—
Planning your wedding stationery starts with a single question: what do you actually need? With dozens of card types available and no shortage of inspiration online, it is easy to over-order or, just as common, skip something your guests would have appreciated. This guide cuts through the noise with a clear 3-tier framework covering what every wedding needs, what most couples order, and what is genuinely optional.
At a glance: the 3-tier wedding stationery checklist
- Tier 1 – Essential: Invitation, RSVP card (or digital equivalent), day-of menu
- Tier 2 – Highly Recommended: Save the date, details/information card, ceremony program, place cards or seating chart, thank you cards
- Tier 3 – Optional: Table numbers, favor tags, wishing well card, welcome sign, hashtag sign, rehearsal dinner invitations
- Minimum viable suite (budget/intimate wedding): Invitation + digital RSVP + day-of menus
- Print method tip: Flat foil adds mirror-bright metallic accents; letterpress creates a pressed tactile impression.

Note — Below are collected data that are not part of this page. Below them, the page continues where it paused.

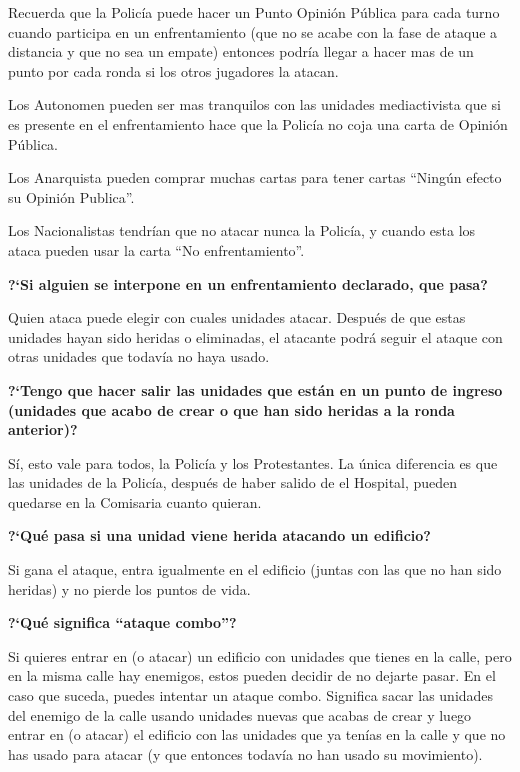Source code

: \documentclass[a4paper,13pt]{scrartcl}
\begin{document}
Recuerda que la Polic\'ia puede hacer un Punto Opini\'on P\'ublica para cada turno cuando participa en un enfrentamiento
(que no se acabe con la fase de ataque a distancia y que no sea un empate) entonces podr\'ia llegar a hacer mas de un
punto por cada ronda si los otros jugadores la atacan.

Los Autonomen pueden ser mas tranquilos con las unidades mediactivista que si es presente en el enfrentamiento hace que
la Polic\'ia no coja una carta de Opini\'on P\'ublica.

Los Anarquista pueden comprar muchas cartas para tener cartas ``Ning\'un efecto su Opini\'on Publica''.

Los Nacionalistas tendr\'ian que no atacar nunca la Polic\'ia, y cuando esta los ataca pueden usar la carta ``No
enfrentamiento''.
\bigskip

{\bfseries
?`Si alguien se interpone en un enfrentamiento declarado, que pasa?} \nopagebreak

Quien ataca puede elegir con cuales unidades atacar. Despu\'es de que estas unidades hayan sido heridas o eliminadas, el
atacante podr\'a seguir el ataque con otras unidades que todav\'ia no haya usado.
\bigskip

{\bfseries
?`Tengo que hacer salir las unidades que est\'an en un punto de ingreso (unidades que acabo de crear o que han sido
heridas a la ronda anterior)?} \nopagebreak

S\'i, esto vale para todos, la Polic\'ia y los Protestantes. La \'unica diferencia es que las unidades de la Polic\'ia,
despu\'es de haber salido de el Hospital, pueden quedarse en la Comisaria cuanto quieran.
\bigskip

{\bfseries
?`Qu\'e pasa si una unidad viene herida atacando un edificio?} \nopagebreak

Si gana el ataque, entra igualmente en el edificio (juntas con las que no han sido heridas) y no pierde los puntos de
vida.
\bigskip

{\bfseries
?`Qu\'e significa ``ataque combo''?} \nopagebreak

Si quieres entrar en (o atacar) un edificio con unidades que tienes en la calle, pero en la misma calle hay enemigos,
estos pueden decidir de no dejarte pasar. En el caso que suceda, puedes intentar un ataque combo. Significa sacar las
unidades del enemigo de la calle usando unidades nuevas que acabas de crear y luego entrar en (o atacar) el edificio
con las unidades que ya ten\'ias en la calle y que no has usado para atacar (y que entonces todav\'ia no han usado su
movimiento).
\end{document}
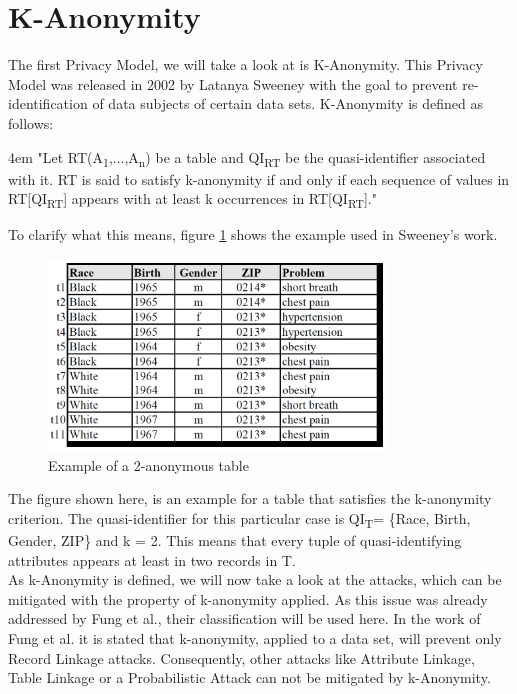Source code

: \documentclass[12pt, a4paper,oneside]{report}
\begin{document}
\section{K-Anonymity} 
The first Privacy Model, we will take a look at is K-Anonymity. This Privacy Model was released in 2002 by Latanya Sweeney with the goal to prevent re-identification of data subjects of certain data sets\cite{SWEENEY2002}. K-Anonymity is defined as follows:\\
\par
\begingroup
\leftskip4em
\rightskip\leftskip
"Let RT(A\textsubscript{1},...,A\textsubscript{n}) be a table and QI\textsubscript{RT} be the quasi-identifier associated with it. RT is said to satisfy k-anonymity if and only if each sequence of values in
RT[QI\textsubscript{RT}] appears with at least k occurrences in RT[QI\textsubscript{RT}]."\cite{SWEENEY2002}\\
\par
\endgroup
To clarify what this means, figure \ref{fig:2} shows the example used in Sweeney's work\cite{SWEENEY2002}.  
\begin{figure}[h]
	\centering
	\includegraphics[width=0.8\textwidth]{k-anonymity-example}
	\caption{Example of a 2-anonymous table \cite{SWEENEY2002}}
	\label{fig:2}
\end{figure}
The figure shown here, is an example for a table that satisfies the k-anonymity criterion. The quasi-identifier for this particular case is QI\textsubscript{T}= \{Race, Birth, Gender, ZIP\} and k = 2. This means that every tuple of quasi-identifying attributes appears at least in two records in T.\\
As k-Anonymity is defined, we will now take a look at the attacks, which can be mitigated with the property of k-anonymity applied. As this issue was already addressed by Fung et al., their classification will be used here. In the work of Fung et al. it is stated that k-anonymity, applied to a data set, will prevent only Record Linkage attacks. Consequently, other attacks like Attribute Linkage, Table Linkage or a Probabilistic Attack can not be mitigated by k-Anonymity\cite{Fung2010}.
\end{document}

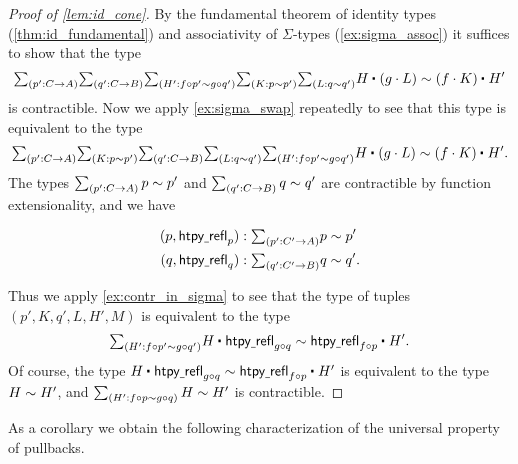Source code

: \begin{proof}[Proof of \cref{lem:id_cone}]
By the fundamental theorem of identity types (\cref{thm:id_fundamental}) and associativity of $\Sigma$-types (\cref{ex:sigma_assoc}) it suffices to show that the type
\begin{equation*}
\sm{p':C\to A}{q':C\to B}{H':f\circ p'\htpy g\circ q'}{K:p\htpy p'}{L:q\htpy q'} \ct{H}{(g\cdot L)} \htpy \ct{(f\cdot K)}{H'}
\end{equation*}
is contractible. Now we apply \cref{ex:sigma_swap} repeatedly to see that this type is equivalent to the type
\begin{equation*}
\sm{p':C\to A}{K: p\htpy p'}{q':C\to B}{L: q\htpy q'}{H':f\circ p'\htpy g\circ q'} \ct{H}{(g\cdot L)} \htpy \ct{(f\cdot K)}{H'}.
\end{equation*}
The types $\sm{p':C\to A} p\htpy p'$ and $\sm{q':C\to B} q\htpy q'$ are contractible by function extensionality, and  we have
\begin{samepage}
\begin{align*}
(p,\mathsf{htpy\usc{}refl}_p) & : \sm{p':C'\to A} p\htpy p' \\
(q,\mathsf{htpy\usc{}refl}_q) & : \sm{q':C'\to B} q\htpy q'.
\end{align*}%
\end{samepage}%
Thus we apply \cref{ex:contr_in_sigma} to see that the type of tuples $(p',K,q',L,H',M)$ is equivalent to the type
\begin{equation*}
\sm{H':f\circ p'\htpy g\circ q'} \ct{H}{\mathsf{htpy\usc{}refl}_{g\circ q}}\htpy \ct{\mathsf{htpy\usc{}refl}_{f\circ p}}{H'}.
\end{equation*}
Of course, the type $\ct{H}{\mathsf{htpy\usc{}refl}_{g\circ q}}\htpy \ct{\mathsf{htpy\usc{}refl}_{f\circ p}}{H'}$ is equivalent to the type $H\sim H'$, and $\sm{H':f\circ p\htpy g\circ q} H\htpy H'$ is contractible.
\end{proof}

As a corollary we obtain the following characterization of the universal property of pullbacks.

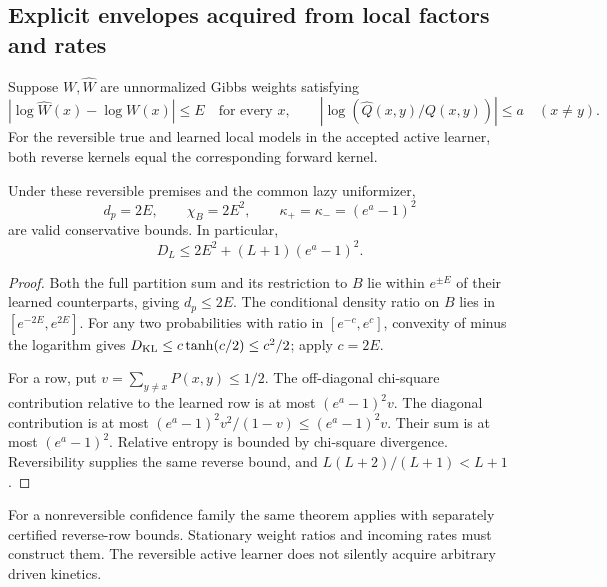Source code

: \subsection{Explicit envelopes acquired from local factors and rates}
Suppose $W,\widehat W$ are unnormalized Gibbs weights satisfying
\begin{equation}
|\log\widehat W(x)-\log W(x)|\le E
\quad\text{for every }x,
\qquad
|\log(\widehat Q(x,y)/Q(x,y))|\le a
\quad(x\ne y).
\label{eq:local-envelope}
\end{equation}
For the reversible true and learned local models in the accepted active
learner, both reverse kernels equal the corresponding forward kernel.

\begin{lemma}\label{lem:localKL}
Under these reversible premises and the common lazy uniformizer,
\begin{equation}
d_p=2E,\qquad
\chi_B=2E^2,\qquad
\kappa_+=\kappa_-=(e^a-1)^2
\label{eq:envelopes}
\end{equation}
are valid conservative bounds. In particular,
\begin{equation}
D_L\le 2E^2+(L+1)(e^a-1)^2.
\label{eq:reversibleDL}
\end{equation}
\end{lemma}
\begin{proof}
Both the full partition sum and its restriction to $B$ lie within
$e^{\pm E}$ of their learned counterparts, giving $d_p\le2E$.
The conditional density ratio on $B$ lies in $[e^{-2E},e^{2E}]$.
For any two probabilities with ratio in $[e^{-c},e^c]$,
convexity of minus the logarithm gives
$D_{\rm KL}\le c\tanh(c/2)\le c^2/2$; apply $c=2E$.

For a row, put $v=\sum_{y\ne x}\widehat P(x,y)\le1/2$.
The off-diagonal chi-square contribution relative to the learned row is
at most $(e^a-1)^2v$. The diagonal contribution is at most
$(e^a-1)^2v^2/(1-v)\le(e^a-1)^2v$.
Their sum is at most $(e^a-1)^2$. Relative entropy is bounded by
chi-square divergence. Reversibility supplies the same reverse bound,
and $L(L+2)/(L+1)<L+1$.
\end{proof}

For a nonreversible confidence family the same theorem applies with
separately certified reverse-row bounds. Stationary weight ratios and
incoming rates must construct them. The reversible active learner does
not silently acquire arbitrary driven kinetics.

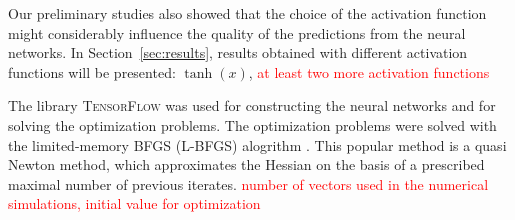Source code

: Our preliminary studies also showed that the choice of the activation function might considerably influence the 
quality of the predictions from the neural networks. In Section~\ref{sec:results}, results obtained 
with different activation functions will be presented: $\tanh(x)$, 
\textcolor{red}{at least two more activation functions}

The library \textsc{TensorFlow} \cite{tensorflow2015-whitepaper} was used for constructing the neural networks and for solving the optimization problems. 
The optimization problems were solved with the 
limited-memory BFGS (L-BFGS) alogrithm  \cite{NW06}. This popular method is a  quasi  Newton method, which approximates the 
Hessian on the basis of  a prescribed maximal number of previous iterates.
\textcolor{red}{number of vectors used in the numerical simulations, initial value for optimization}

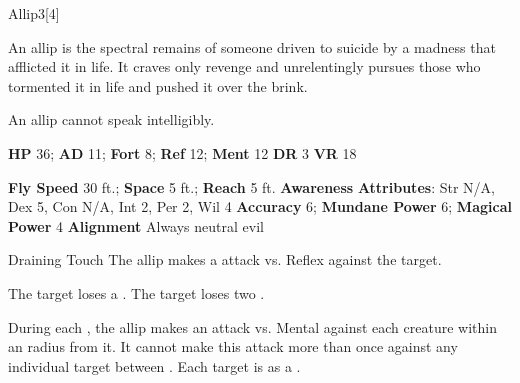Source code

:   \begin{monsection}{Allip}{3}[4]
    \vspace{-1em}\vspace{-1em}
    \vspace{0em}

    
      An allip is the spectral remains of someone driven to suicide by a madness that afflicted it in life.
      It craves only revenge and unrelentingly pursues those who tormented it in life and pushed it over the brink.

      An allip cannot speak intelligibly.
    
    

    \begin{spellcontent}
      \begin{spelltargetinginfo}
        \pari \textbf{HP} 36;
          \textbf{AD} 11;
          \textbf{Fort} 8;
          \textbf{Ref} 12;
          \textbf{Ment} 12
        \pari \textbf{DR} 3
        \pari \textbf{VR} 18
        
      \end{spelltargetinginfo}
    \end{spellcontent}
    \begin{monsterfooter}
      \pari \textbf{Fly Speed} 30 ft.;
        \textbf{Space} 5 ft.;
        \textbf{Reach} 5 ft.
      \pari \textbf{Awareness} 
      \pari \textbf{Attributes}:
        Str N/A, Dex 5,
        Con N/A, Int 2,
        Per 2, Wil 4
      \pari \textbf{Accuracy} 6;
        \textbf{Mundane Power} 6;
      \textbf{Magical Power} 4
      \pari \textbf{Alignment} Always neutral evil
    \end{monsterfooter}
  \end{monsection}
  \begin{freeability}{Draining Touch}
       The allip makes a  attack
        vs. Reflex against the target.
    
    \hit The target loses a .
    \crit The target loses two .
    \end{freeability}
  
          During each , the allip makes an attack vs. Mental against each creature
          within an \arealarge radius  from it.
          It cannot make this attack more than once against any individual target between .
          \hit Each target is  as a .
        
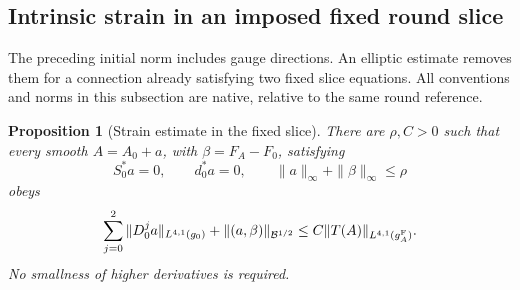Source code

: \documentclass[11pt]{article}
\numberwithin{equation}{section}
\newtheorem{proposition}[theorem]{Proposition}
\theoremstyle{definition}
\theoremstyle{remark}
\begin{document}
\subsection{Intrinsic strain in an imposed fixed round slice}
\label{subsec:fixed-slice-strain}

The preceding initial norm includes gauge directions.
An elliptic estimate removes them for a connection
already satisfying two fixed slice equations.
All conventions and norms in this subsection are
native, relative to the same round reference.

\begin{proposition}[Strain estimate in the fixed slice]
\label{prop:fixed-slice-strain}
There are $\rho,C>0$ such that every smooth
$A=A_0+a$, with $\beta=F_A-F_0$, satisfying
\begin{equation}\label{eq:fixed-slice-hypotheses}
 S_0^*a=0,\qquad d_0^*a=0,\qquad
 \|a\|_\infty+\|\beta\|_\infty\le\rho
\end{equation}
obeys
\[
 \sum_{j=0}^2\|D_0^ja\|_{L^{4,1}(g_0)}
       +\|(a,\beta)\|_{\mathcal B^{1/2}}
 \le C\|T(A)\|_{L^{4,1}(g_A^{\rm F})}.
\]
No smallness of higher derivatives is required.
\end{proposition}
\end{document}
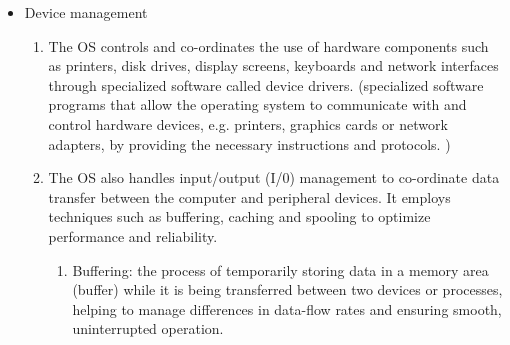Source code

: \documentclass[a4paper,12pt]{article}
\begin{document}
\begin{itemize}
    \begin{enumerate}
        \item The OS employs a hierarchical file system to organize files in a logical and structured manner. Files are organized into directories (or folders), which can contain further directories, creating a tree-like structure. This organization makes it easier for users and applications to locate and manage data. 
        \item The OS allows a number of set file operations that users and applications can perform on the files and directories, including creating new files and directories; reading and writing data to files; deleting files; renaming files; and moving or copying files and directories to different locations. 
        \item To ensure consistency and avoid conflicts, the OS enforces rules for naming files, ensuring no two files in the same directory have the same name. Files often have extensions, like .jpg or .exe, to indicate the file type and associated application for opening these files.
        \item \textbf{Fragmentation} occurs over time as files are created, modified and deleted, causing them to be scattered across different sectors of the disk. Defragmentation aims to rearrange these file fragments into contiguous sequences, so improving system performance.
    \end{enumerate}
    \item Device management
    \begin{enumerate}
        \item The OS controls and co-ordinates the use of hardware components such as printers, disk drives, display screens, keyboards and network interfaces through specialized software called device drivers. (specialized software programs that allow the operating system to communicate with and control hardware devices, e.g. printers, graphics cards or network adapters, by providing 
the necessary instructions and protocols. )
	\item The OS also handles input/output (I/0) management to co-ordinate data transfer between the computer and peripheral devices. It employs techniques such as buffering, caching and spooling to optimize performance and reliability.
	\begin{enumerate}
	    \item Buffering: the process of temporarily storing data in a memory area (buffer) while it is being transferred between two devices or processes, helping to manage differences in data-flow rates and ensuring smooth, uninterrupted operation.

\end{enumerate}
\end{enumerate}
\end{itemize}
\end{document}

Both can be mixed in one suite.
- Budget rule of thumb: Allocate 1-3% of total wedding budget to stationery for a 100-guest wedding
The original version of this article launched in 2015, when the typical stationery suite was 4-5 cards and digital RSVPs were still a novelty. In 2026, couples have far more options: digital save the dates, QR code RSVP cards, seating chart boards, hashtag signs, welcome signs, and full suite coordination across pre-ceremony, ceremony, and reception. This refresh adds all of it.
The Original Breakdown: Essentials vs. Non-Essentials
The core of the original article still holds up. Here is the existing guidance, preserved and lightly updated:
The Save the Date: Non-Essential (Conditional)
Save the dates are non-essential unless you are having a destination or overseas wedding, or your wedding falls in peak season when guests are likely to have competing commitments. If your wedding is local, relatively small, and your guests have flexible schedules, you can send your invitation directly with 8-10 weeks notice. For everyone else, a save the date sent 6-12 months out is worth every cent.
In 2026, digital save the dates are a practical alternative for couples who want to get the date out quickly without waiting on print production. Browse save the date designs to find a style that matches your suite.
The Wedding Invitation: Essential
The wedding invitation is the one piece of stationery every wedding needs. It establishes the tone for your entire day and answers the basics: who, what, when, and where. Keep the wording on the invitation itself lean. Additional details about transport, accommodation, and registry can go on a separate information card so the invitation remains a clean, beautiful object.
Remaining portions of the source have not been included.